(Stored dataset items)
········
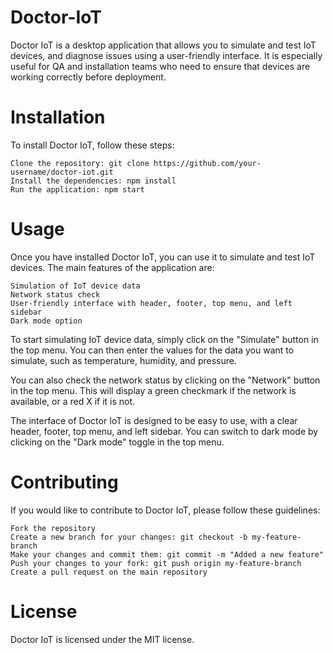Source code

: # Doctor-IoT
Doctor IoT is a desktop application that allows you to simulate and test IoT devices, and diagnose issues using a user-friendly interface. It is especially useful for QA and installation teams who need to ensure that devices are working correctly before deployment.

# Installation
To install Doctor IoT, follow these steps:

    Clone the repository: git clone https://github.com/your-username/doctor-iot.git
    Install the dependencies: npm install
    Run the application: npm start

# Usage

Once you have installed Doctor IoT, you can use it to simulate and test IoT devices. The main features of the application are:

    Simulation of IoT device data
    Network status check
    User-friendly interface with header, footer, top menu, and left sidebar
    Dark mode option

To start simulating IoT device data, simply click on the "Simulate" button in the top menu. You can then enter the values for the data you want to simulate, such as temperature, humidity, and pressure.

You can also check the network status by clicking on the "Network" button in the top menu. This will display a green checkmark if the network is available, or a red X if it is not.

The interface of Doctor IoT is designed to be easy to use, with a clear header, footer, top menu, and left sidebar. You can switch to dark mode by clicking on the "Dark mode" toggle in the top menu.

# Contributing

If you would like to contribute to Doctor IoT, please follow these guidelines:

    Fork the repository
    Create a new branch for your changes: git checkout -b my-feature-branch
    Make your changes and commit them: git commit -m "Added a new feature"
    Push your changes to your fork: git push origin my-feature-branch
    Create a pull request on the main repository

# License

Doctor IoT is licensed under the MIT license.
········
■ Exercise instructions:
Every line of the records above should be copied exactly, while the pictures are left behind.

■ Solution to the exercise:
Source code

: # Doctor-IoT
Doctor IoT is a desktop application that allows you to simulate and test IoT devices, and diagnose issues using a user-friendly interface. It is especially useful for QA and installation teams who need to ensure that devices are working correctly before deployment.

# Installation
To install Doctor IoT, follow these steps:

    Clone the repository: git clone https://github.com/your-username/doctor-iot.git
    Install the dependencies: npm install
    Run the application: npm start

# Usage

Once you have installed Doctor IoT, you can use it to simulate and test IoT devices. The main features of the application are:

    Simulation of IoT device data
    Network status check
    User-friendly interface with header, footer, top menu, and left sidebar
    Dark mode option

To start simulating IoT device data, simply click on the "Simulate" button in the top menu. You can then enter the values for the data you want to simulate, such as temperature, humidity, and pressure.

You can also check the network status by clicking on the "Network" button in the top menu. This will display a green checkmark if the network is available, or a red X if it is not.

The interface of Doctor IoT is designed to be easy to use, with a clear header, footer, top menu, and left sidebar. You can switch to dark mode by clicking on the "Dark mode" toggle in the top menu.

# Contributing

If you would like to contribute to Doctor IoT, please follow these guidelines:

    Fork the repository
    Create a new branch for your changes: git checkout -b my-feature-branch
    Make your changes and commit them: git commit -m "Added a new feature"
    Push your changes to your fork: git push origin my-feature-branch
    Create a pull request on the main repository

# License

Doctor IoT is licensed under the MIT license.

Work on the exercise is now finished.